Written by Nimisha GJ
on December 10, 2025

How Auto Scaling works in Kubernetes and how to do it

Overview

In this blog, we’ll learn how auto scaling (hpa) works in kubernetes and how to do it

Why ? What ? and How ?

First thing to understand is `WHY`

simple answer - when the traffic increases than normal, we need to make sure that all the requests are served, how to do it just increase the number of applications running,

In kubernetes this is done by Horizontal Pod AutoScaler

Understanding how HPA’s works

In simple terms, the hpa constantly asks metrics server what is the cpu/memory for a pod, if it is more than what we defined it adds more pods

What is this Metrics Server ?

It is a cluster level aggregator of resource usage data.

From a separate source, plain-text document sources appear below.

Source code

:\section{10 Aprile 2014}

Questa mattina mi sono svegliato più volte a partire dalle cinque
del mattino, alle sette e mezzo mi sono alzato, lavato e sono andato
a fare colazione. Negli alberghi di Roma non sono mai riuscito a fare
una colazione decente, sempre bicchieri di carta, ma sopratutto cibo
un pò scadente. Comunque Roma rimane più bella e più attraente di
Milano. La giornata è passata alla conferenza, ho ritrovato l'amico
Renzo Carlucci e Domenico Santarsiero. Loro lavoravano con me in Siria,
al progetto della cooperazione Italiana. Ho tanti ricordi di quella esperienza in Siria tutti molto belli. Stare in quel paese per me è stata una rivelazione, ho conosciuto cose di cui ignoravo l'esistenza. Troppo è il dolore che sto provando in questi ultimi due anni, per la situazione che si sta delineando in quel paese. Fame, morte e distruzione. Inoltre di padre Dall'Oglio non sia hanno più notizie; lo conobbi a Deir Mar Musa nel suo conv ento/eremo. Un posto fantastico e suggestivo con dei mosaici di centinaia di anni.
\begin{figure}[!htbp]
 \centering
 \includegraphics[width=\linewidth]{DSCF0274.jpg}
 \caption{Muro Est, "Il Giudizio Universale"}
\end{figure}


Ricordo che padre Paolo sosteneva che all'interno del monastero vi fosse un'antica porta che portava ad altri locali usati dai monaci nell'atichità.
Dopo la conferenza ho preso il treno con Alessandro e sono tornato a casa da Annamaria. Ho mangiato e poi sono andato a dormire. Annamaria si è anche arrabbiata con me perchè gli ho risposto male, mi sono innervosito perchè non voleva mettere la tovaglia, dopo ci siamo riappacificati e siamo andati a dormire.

This means that the metrics server gets the node / pod resource usage from kubelet and make these data available in a prometheus endpoint

Control Loop Flow

┌─────────────────────────────────────────────────────────────────┐
│                    HPA Control Loop (every 15s)                 │
└─────────────────────────────────────────────────────────────────┘
                              │
                              ▼
                 ┌────────────────────────┐
                 │ 1. Fetch HPA spec from │
                 │    kube-apiserver      │
                 └───────────┬────────────┘
                             │
                             ▼
                 ┌────────────────────────┐
                 │ 2. Query current       │
                 │    metrics from        │
                 │    Metrics API         │
                 └───────────┬────────────┘
                             │
                             ▼
                 ┌────────────────────────┐
                 │ 3. Calculate desired   │
                 │    replicas using      │
                 │    scaling algorithm   │
                 └───────────┬────────────┘
                             │
                             ▼
                 ┌────────────────────────┐
                 │ 4. Apply scaling       │
                 │    decision            │
                 │    (if needed)         │
                 └───────────┬────────────┘
                             │
                             ▼
                 ┌────────────────────────┐
                 │ 5. Update HPA status   │
                 │    (current replicas,  │
                 │     current metrics)   │
                 └────────────────────────┘

Scaling algorithm

desiredReplicas = ceil(currentReplicas × (currentMetricValue / targetMetricValue))

Example Calculation

Given:

Current replicas: 2
Target memory: 50%
Current memory: 80%

Calculation: desiredReplicas = ceil(2 × (80 / 50)) = ceil(2 × 1.6) = ceil(3.2) = 4

Result: Scale from 2 → 4 pods

When multiple metrics are defined, it will calculate for each metric and do max()

The Interesting part: How

HPA can scale Deployment, ReplicaSet, StatefulSet but not Pods because it has no replica field

Before we do this, make sure that metrics server is enabled

Just identify what needs to be scaled and use the below manifest for configuring it

apiVersion: autoscaling/v2
kind: HorizontalPodAutoscaler
metadata:
  name: otel-collector-hpa
  namespace: monitoring
spec:
  scaleTargetRef:
    apiVersion: apps/v1
    kind: Deployment
    name: otel-collector
  minReplicas: 2
  maxReplicas: 10
  metrics:
    - type: Resource
      resource:
        name: memory
        target:
          type: Utilization
          averageUtilization: 50

Here metadata.name is the hpa name, in the spec.scaleTargetRef we define what to target for scaling and then we define max, min replica counts and we define “On what bases it should be scaled”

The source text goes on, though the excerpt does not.